Hello everyone, second time writing to this awesome mailing list.

I’m helping manage a postgresql 9.2.24 high volume transaction database and 
yesterday we were literally one hour away of having to deal with transaction id 
wraparound. We were really lucky about identifying the issue one hour before 
getting materialized, that gave us some time to reduce the transaction load so 
that we could run VACUUM FREEZE on our hottest table. By running VACUUM FREEZE 
on our hottest table we were able to move our oldest txid by almost 1 billion. 

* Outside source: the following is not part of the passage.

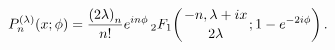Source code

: \[\mathop{P^{(\lambda)}_{n}\/}\nolimits\!\left(x;\phi\right)=\frac{\left(2%
\lambda\right)_{n}}{n!}e^{in\phi}\*\mathop{{{}_{2}F_{1}}\/}\nolimits\!\left({-%
n,\lambda+ix\atop 2\lambda};1-e^{-2i\phi}\right).\]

After almost experiencing transaction id wraparound I decided to start 
investigating deeper around how postgresql works with transactions ids and 
wraparound in general. 

First thing that generated a lot of noise in my head was the following, if pg 
assigns contiguous numeric values for the txid, how does pg deal with 
fragmentation issues ? Then I later found that the txid space is actually 
circular and not linearly as I originally thought it was. This exposed me to 
the fact that the txid is actually exported as a 64bit value where the last 
32bits are an epoch. My understanding is that the epoch is the component that 
allows the circularity of the data structure. I then started analyzing how pg 
decides if a given tuple is eligible for freezing.  I found out that pg will 
compare a cutoff_tx (I assume this is the last committed tx) with the xmin 
value of the given tuple, if xmin precedes the cutoff_tx the tuple is eligible 
(I’m ignoring HEAP_XMAX_IS_MULTI and HEAP_MOVED cases). Now, the xmin of a 
tuple is an 32 bit integer, so, how is the epoch part of an exported txid 
considered here ? What if we had a database really old where a txid with 
integer value 10 is greater than a txid of value 1000 ? 

I’m probably missing something here so bare with me if my previous explanation 
doesn’t make sense at all.

As usual, thanks before hand, any insight will be appreciated. 

PD: I based my research looking at 9.2.24 code base.